Дуб рос на границе сада, а липа – у калитки. Теперь только они и остались – два дерева. Ни калитки, ни сада, ни дома – уже нет. И тропинка осталась, протоптанная миллионом следов: хромовых сапог и штиблетов деда; ботинок дяди Миши, Саши, Вали; ботиночек родных и двоюродных сестёр; туфель, босоножек, ботильонов, кед, гамаш, калош, валенок – бабушки, мамы, её подружек, тётки, тёткиных собутыльников, десятков жиличек из Медицинского училища, снимавших в доме комнаты, соседок, почтальонов, цыганок и двух воров, сбежавших из тюрьмы за переездом.
Тропинку за семьдесят лет жизни дома протоптали основательно. Вероятно, след от каблуков разной величины уходил под землю до слоя грунтовых вод, даже глубже, потому что колодец у калитки, из которого раньше мог напиться любой прохожий, идущий по дороге вдоль забора к речке или на старое кладбище, после смерти бабушки пересох.

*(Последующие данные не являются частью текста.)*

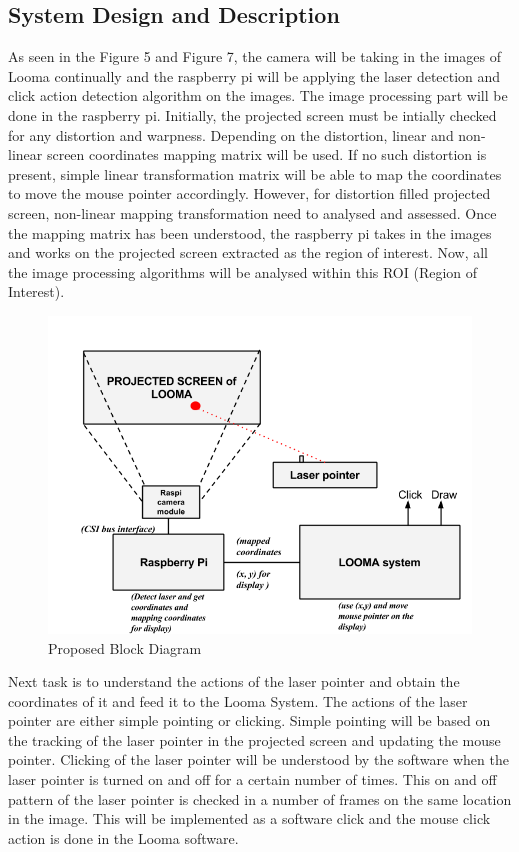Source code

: \documentclass[12pt, a4paper]{article}
\begin{document}
\subsection{System Design and Description}
As seen in the Figure 5 and Figure 7, the camera will be taking in the images of Looma continually and the raspberry pi will be applying the laser detection and click action detection algorithm on the images. The image processing part will be done in the raspberry pi. Initially, the projected screen must be intially checked for any distortion and warpness. Depending on the distortion, linear and non-linear screen coordinates mapping matrix will be used. If no such distortion is present, simple linear transformation matrix will be able to map the coordinates to move the mouse pointer accordingly. However, for distortion filled projected screen, non-linear mapping transformation need to analysed and assessed. Once the mapping matrix has been understood, the raspberry pi takes in the images and works on the projected screen extracted as the region of interest. Now, all the image processing algorithms will be analysed within this ROI (Region of Interest).

\begin{figure}[htp]
\includegraphics[scale=0.5]{proposed_system}
\caption{Proposed Block Diagram}
\label{Proposed Block Diagram}
\end{figure}

Next task is to understand the actions of the laser pointer and obtain the coordinates of it and feed it to the Looma System. The actions of the laser pointer are either simple pointing or clicking. Simple pointing will be based on the tracking of the laser pointer in the projected screen and updating the mouse pointer. Clicking of the laser pointer will be understood by the software when the laser pointer is turned on and off for a certain number of times. This on and off pattern of the laser pointer is checked in a number of frames on the same location in the image. This will be implemented as a software click and the mouse click action is done in the Looma software. 
\end{document}
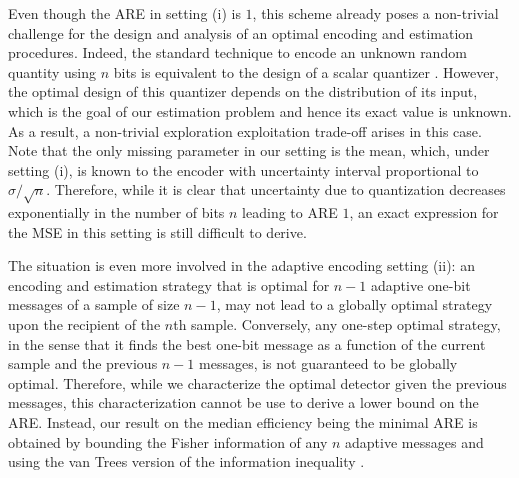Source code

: \documentclass[letterpaper, conference, 11pt]{IEEEtran}      %
\begin{document}
Even though the ARE in setting (i) is $1$, this scheme already poses a non-trivial challenge for the design and analysis of an optimal encoding and estimation procedures. Indeed, the standard technique to encode an unknown random quantity using $n$ bits is equivalent to the design of a scalar quantizer \cite{gray1998quantization}. However, the optimal design of this quantizer depends on the distribution of its input, which is the goal of our estimation problem and hence its exact value is unknown. As a result, a non-trivial exploration exploitation trade-off arises in this case. Note that the only missing parameter in our setting is the mean, which, under setting (i), is known to the encoder with uncertainty interval proportional to $\sigma/\sqrt{n}$. Therefore, while it is clear that uncertainty due to quantization decreases exponentially in the number of bits $n$ leading to ARE $1$, an exact expression for the MSE in this setting is still difficult to derive. \par
The situation is even more involved in the adaptive encoding setting (ii): an encoding and estimation strategy that is optimal for $n-1$ adaptive one-bit messages of a sample of size $n-1$, may not lead to a globally optimal strategy upon the recipient of the $n$th sample. Conversely, any one-step optimal strategy, in the sense that it finds the best one-bit message as a function of the current sample and the previous $n-1$ messages, is not guaranteed to be globally optimal. Therefore, while we characterize the optimal detector given the previous messages, this characterization cannot be use to derive a lower bound on the ARE. Instead, our result on the median efficiency being the minimal ARE is obtained by bounding the Fisher information of any $n$ adaptive messages and using the van Trees version of the information inequality \cite{gill1995applications}. 

\end{document}
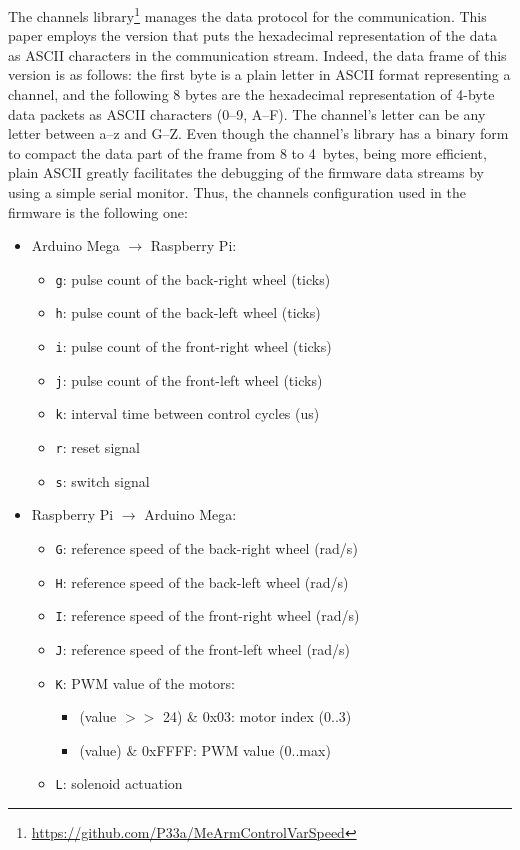 \documentclass[conference]{IEEEtran}
\begin{document}
The channels library\footnote{\url{https://github.com/P33a/MeArmControlVarSpeed}} manages the data protocol for the communication.
This paper employs the version that puts the hexadecimal representation of the data as ASCII characters in the communication stream.
Indeed, the data frame of this version is as follows: the first byte is a plain letter in ASCII format representing a channel, and the following 8 bytes are the hexadecimal representation of 4-byte data packets as ASCII characters (0--9, A--F).
The channel's letter can be any letter between a--z and G--Z.
Even though the channel's library has a binary form to compact the data part of the frame from 8 to 4~bytes, being more efficient, plain ASCII greatly facilitates the debugging of the firmware data streams by using a simple serial monitor.
Thus, the channels configuration used in the firmware is the following one:
\begin{itemize}[nosep]
\item Arduino Mega $\rightarrow$ Raspberry Pi:
  \begin{itemize}[nosep]
  \item \texttt{g}: pulse count of the back-right wheel (ticks)
  \item \texttt{h}: pulse count of the back-left wheel (ticks)
  \item \texttt{i}: pulse count of the front-right wheel (ticks)
  \item \texttt{j}: pulse count of the front-left wheel (ticks)
  \item \texttt{k}: interval time between control cycles (us)
  \item \texttt{r}: reset signal
  \item \texttt{s}: switch signal
  \end{itemize}
\item Raspberry Pi $\rightarrow$ Arduino Mega:
  \begin{itemize}[nosep]
  \item \texttt{G}: reference speed of the back-right wheel (rad/s)
  \item \texttt{H}: reference speed of the back-left wheel (rad/s)
  \item \texttt{I}: reference speed of the front-right wheel (rad/s)
  \item \texttt{J}: reference speed of the front-left wheel (rad/s)
  \item \texttt{K}: PWM value of the motors:
    \begin{itemize}[nosep]
    \item (value $>>$ 24) \& 0x03: motor index (0..3)
    \item (value) \& 0xFFFF: PWM value (0..max)
    \end{itemize}
  \item \texttt{L}: solenoid actuation
  \end{itemize}
\end{itemize}
\end{document}
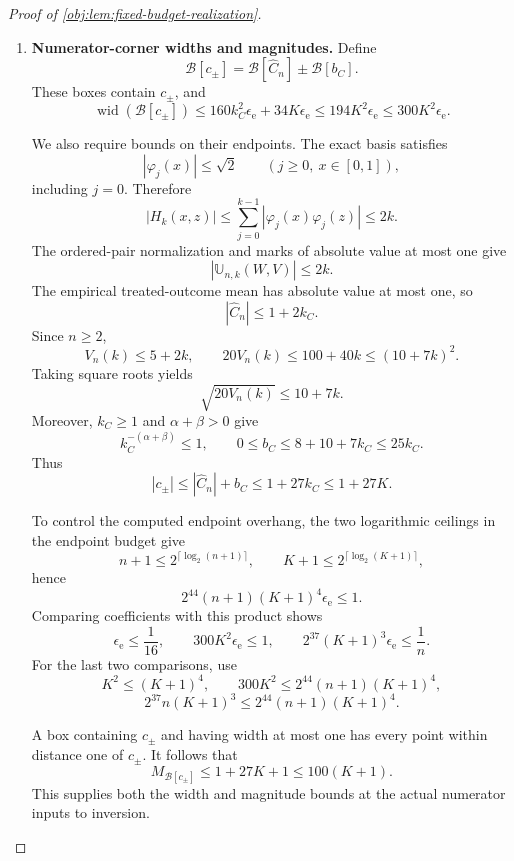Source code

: \documentclass[11pt]{article}
\begin{document}
\begin{proof}[Proof of \cref{obj:lem:fixed-budget-realization}]
\begin{enumerate}
\item \textbf{Numerator-corner widths and magnitudes.}
Define
\[
\mathcal B[c_\pm]
=\mathcal B[\widehat C_n]\pm\mathcal B[b_C].
\]
These boxes contain \(c_\pm\), and
\[
\operatorname{wid}(\mathcal B[c_\pm])
\le160k_C^2\epsilon_{\mathrm e}+34K\epsilon_{\mathrm e}
\le194K^2\epsilon_{\mathrm e}
\le300K^2\epsilon_{\mathrm e}.
\]

We also require bounds on their endpoints. The exact basis satisfies
\[
|\varphi_j(x)|\le\sqrt2
\qquad(j\ge0,\ x\in[0,1]),
\]
including \(j=0\). Therefore
\[
|H_k(x,z)|
\le\sum_{j=0}^{k-1}|\varphi_j(x)\varphi_j(z)|
\le2k.
\]
The ordered-pair normalization and marks of absolute value at most one give
\[
|\mathbb U_{n,k}(W,V)|\le2k.
\]
The empirical treated-outcome mean has absolute value at most one, so
\[
|\widehat C_n|\le1+2k_C.
\]
Since \(n\ge2\),
\[
V_n(k)\le5+2k,
\qquad
20V_n(k)\le100+40k\le(10+7k)^2.
\]
Taking square roots yields
\[
\sqrt{20V_n(k)}\le10+7k.
\]
Moreover, \(k_C\ge1\) and \(\alpha+\beta>0\) give
\[
k_C^{-(\alpha+\beta)}\le1,
\qquad
0\le b_C\le8+10+7k_C\le25k_C.
\]
Thus
\[
|c_\pm|
\le|\widehat C_n|+b_C
\le1+27k_C\le1+27K.
\]

To control the computed endpoint overhang, the two logarithmic ceilings in the endpoint budget give
\[
n+1\le2^{\lceil\log_2(n+1)\rceil},
\qquad
K+1\le2^{\lceil\log_2(K+1)\rceil},
\]
hence
\[
2^{44}(n+1)(K+1)^4\epsilon_{\mathrm e}\le1.
\]
Comparing coefficients with this product shows
\[
\epsilon_{\mathrm e}\le\frac1{16},
\qquad
300K^2\epsilon_{\mathrm e}\le1,
\qquad
2^{37}(K+1)^3\epsilon_{\mathrm e}\le\frac1n.
\]
For the last two comparisons, use
\[
K^2\le(K+1)^4,
\qquad
300K^2\le2^{44}(n+1)(K+1)^4,
\]
\[
2^{37}n(K+1)^3
\le2^{44}(n+1)(K+1)^4.
\]

A box containing \(c_\pm\) and having width at most one has every point within distance one of \(c_\pm\). It follows that
\[
M_{\mathcal B[c_\pm]}
\le1+27K+1\le100(K+1).
\]
This supplies both the width and magnitude bounds at the actual numerator inputs to inversion.


\end{enumerate}
\end{proof}
\end{document}
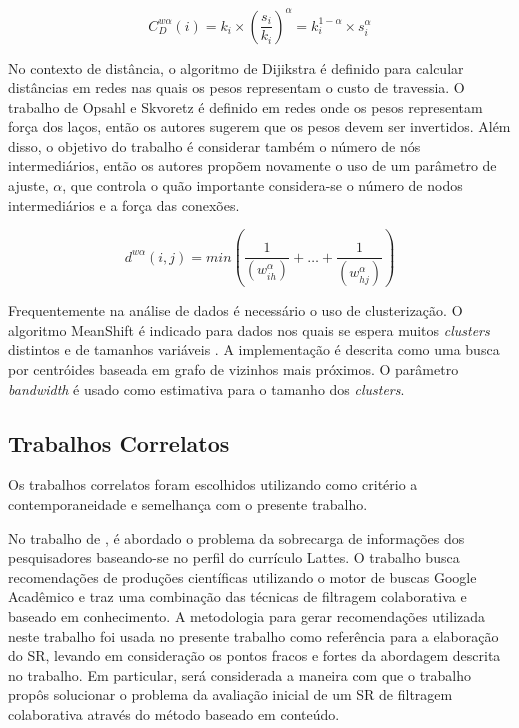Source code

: \documentclass[12pt]{article}
\begin{document}
\begin{equation} \label{eqn:centrality} 
 C_D ^{w \alpha} (i) = k_i \times \left( \frac {s_i} {k_i} \right) ^{\alpha} = k_i ^{1 - \alpha} \times s _i ^{\alpha}
\end{equation}

No contexto de distância, o algoritmo de Dijikstra \cite{dijkstra1959note} é definido para calcular distâncias em redes nas quais os pesos representam o custo de travessia. O trabalho de Opsahl e Skvoretz \cite{opsahl2010node} é definido em redes onde os pesos representam força dos laços, então os autores sugerem que os pesos devem ser invertidos. Além disso, o objetivo do trabalho é considerar também o número de nós intermediários, então os autores propõem novamente o uso de um parâmetro de ajuste, $\alpha$, que controla o quão importante considera-se o número de nodos intermediários e a força das conexões.

\begin{equation} \label{eqn:distance}
  d^{w\alpha}(i, j) = min \left( \frac{1}{ \left( w_{ih}^{\alpha} \right) } + \dots + \frac{1}{ \left( w_{hj}^{\alpha} \right) }  \right) 
\end{equation}

Frequentemente na análise de dados é necessário o uso de clusterização. O algoritmo MeanShift é indicado para dados nos quais se espera muitos \textit{clusters} distintos e de tamanhos variáveis \cite{scikit-learn}. A implementação é descrita como uma busca por centróides baseada em grafo de vizinhos mais próximos. O parâmetro \textit{bandwidth} é usado como estimativa para o tamanho dos \textit{clusters}.

\subsection{Trabalhos Correlatos}

Os trabalhos correlatos foram escolhidos utilizando como critério a contemporaneidade e semelhança com o presente trabalho.

No trabalho de \cite{da2018desenvolvimento}, é abordado o problema da sobrecarga de informações dos pesquisadores baseando-se no perfil do currículo Lattes. O trabalho busca recomendações de produções científicas utilizando o motor de buscas Google Acadêmico e traz uma combinação das técnicas de filtragem colaborativa e baseado em conhecimento. A metodologia para gerar recomendações utilizada neste trabalho foi usada no presente trabalho como referência para a elaboração do SR, levando em consideração os pontos fracos e fortes da abordagem descrita no trabalho. Em particular, será considerada a maneira com que o trabalho propôs solucionar o problema  da avaliação inicial de um SR de filtragem colaborativa através do método baseado em conteúdo.
\end{document}
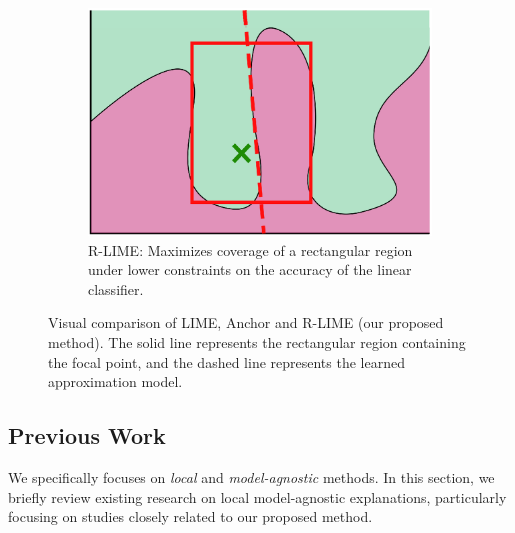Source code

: \documentclass[11pt]{article}
\begin{document}
\begin{figure}[tbp]
\begin{subfigure}[t]{0.3\textwidth}
  \end{subfigure}
  \hspace{0.03\textwidth}
  \begin{subfigure}[t]{0.3\textwidth}
    \centering
    \includegraphics[width=\textwidth]{visual-rlime3}
    \caption{%
      R-LIME:
      Maximizes coverage of a rectangular region
      under lower constraints on the accuracy of the linear classifier.
    }\label{fig:rlime}
  \end{subfigure}
  \caption[Visual comparison of LIME, Anchor and R-LIME]{%
    Visual comparison of LIME, Anchor and R-LIME (our proposed method).
    The solid line represents the rectangular region containing the focal
    point, and the dashed line represents the learned approximation model.
  }
\end{figure}

\subsection{Previous Work}
We specifically focuses on \emph{local} and \emph{model-agnostic} methods.
In this section,
we briefly review existing research on local model-agnostic explanations,
particularly focusing on studies closely related to our proposed method.
\end{document}
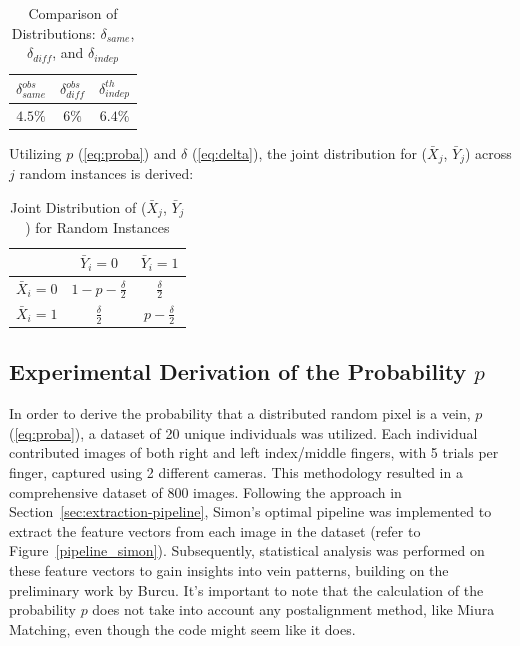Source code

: \begin{table}[H]
    \centering
    \renewcommand{\arraystretch}{1.25}\begin{tabular}{|c|c|c|}
        \hline
        $\delta_{same}^{obs}$ & $\delta_{diff}^{obs}$ & $\delta_{indep}^{th}$\\
        \hline
        $4.5\%$ & $6\%$ & $6.4\%$\\
        \hline
    \end{tabular}
\caption{Comparison of Distributions: $\delta_{same}$, $\delta_{diff}$, and $\delta_{indep}$}
\end{table}

Utilizing $p$ (\ref{eq:proba}) and $\delta$ (\ref{eq:delta}), the joint distribution for (\(\bar{X}_j\), \(\bar{Y}_j\)) across \(j\) random instances is derived:

\begin{table}[H]
    \centering
    \renewcommand{\arraystretch}{1.5}
    \begin{tabular}{|c|c|c|}
        \hline
        & $\bar{Y}_i = 0$ & $\bar{Y}_i = 1$\\
        \hline
        $\bar{X}_i = 0$ & $1 - p - \frac{\delta}{2}$ & $\frac{\delta}{2}$\\
        \hline
        $\bar{X}_i = 1$ & $\frac{\delta}{2}$ & $p - \frac{\delta}{2}$\\
        \hline
    \end{tabular}
    \caption{Joint Distribution of ($\bar{X}_j$, $\bar{Y}_j$) for Random Instances}
    \label{tab:joint_distribution}
\end{table}

\subsection{Experimental Derivation of the Probability \(p\)}

In order to derive the probability that a distributed random pixel is a vein, $p$ (\ref{eq:proba}), a dataset of 20 unique individuals was utilized. Each individual contributed images of both right and left index/middle fingers, with 5 trials per finger, captured using 2 different cameras. This methodology resulted in a comprehensive dataset of 800 images. Following the approach in Section~\ref{sec:extraction-pipeline}, Simon's optimal pipeline was implemented to extract the feature vectors from each image in the dataset (refer to Figure~\ref{pipeline_simon}). Subsequently, statistical analysis was performed on these feature vectors to gain insights into vein patterns, building on the preliminary work by Burcu. It's important to note that the calculation of the probability \(p\) does not take into account any postalignment method, like Miura Matching, even though the code might seem like it does.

Затоптали живую водицу страждущие, идущие к Марии за солью, утешением, рублём, треской в морковном маринаде, яблочным сидром, ночлегом.
От калитки до тупиковой ветки железной дороги по узкой тропике – сто с половиной детских шагов. По железной дороге до шлагбаума у дома обходчицы, бабы Моти – сколько шагов, не знаю, а шпал, деревянных, просмоленных, вросших в просевшую насыпь – ровно двести девяносто восемь.
Это не просто шпалы и рельсы, протянувшиеся на километр до ворот городской тюрьмы. Это учебник арифметики, по которому я училась считать: в прямом и обратном порядке, через шпалу или через две, складывая и вычитая.
Азбукой мне служил сельский магазинчик с крупной надписью над дверью «Гастроном», и помельче в витрине: «бакалея», «консервы», «кондитерские изделия», «диетические продукты», «мясо, птица», «молоко». Пока я не умела читать, слова казались полной бессмыслицей, набором странных значков, таинство которых приоткрылось, когда дед купил мне кубики с буквами. Слова не обрели большего смысла, но по крайней мере, я теперь знала, как эту чепуху читать.
За шлагбаум бабушка запрещала выходить. Рассохшаяся, с облупившейся чёрно-белой краской полосатая дубина охраняла границу пятилетнего детского мира. Никто не знал, а я-то… несколько раз сбегала под шумок в порыве непослушания, любопытства и беспредельной смелости. У шлагбаума начиналась дорога, Волоколамское шоссе, ведущее в неизвестность: к памятнику Героям Панфиловцам – направо, а налево – в Москву.
Мне не хотелось ни к героям, ни в Москву, и я возвращалась, отсчитав двести девяносто восемь шпал до тропинки и сто с половиной шагов до калитки. И ещё тридцать квадратных красных плиток от калитки вдоль палисадника до крыльца дома.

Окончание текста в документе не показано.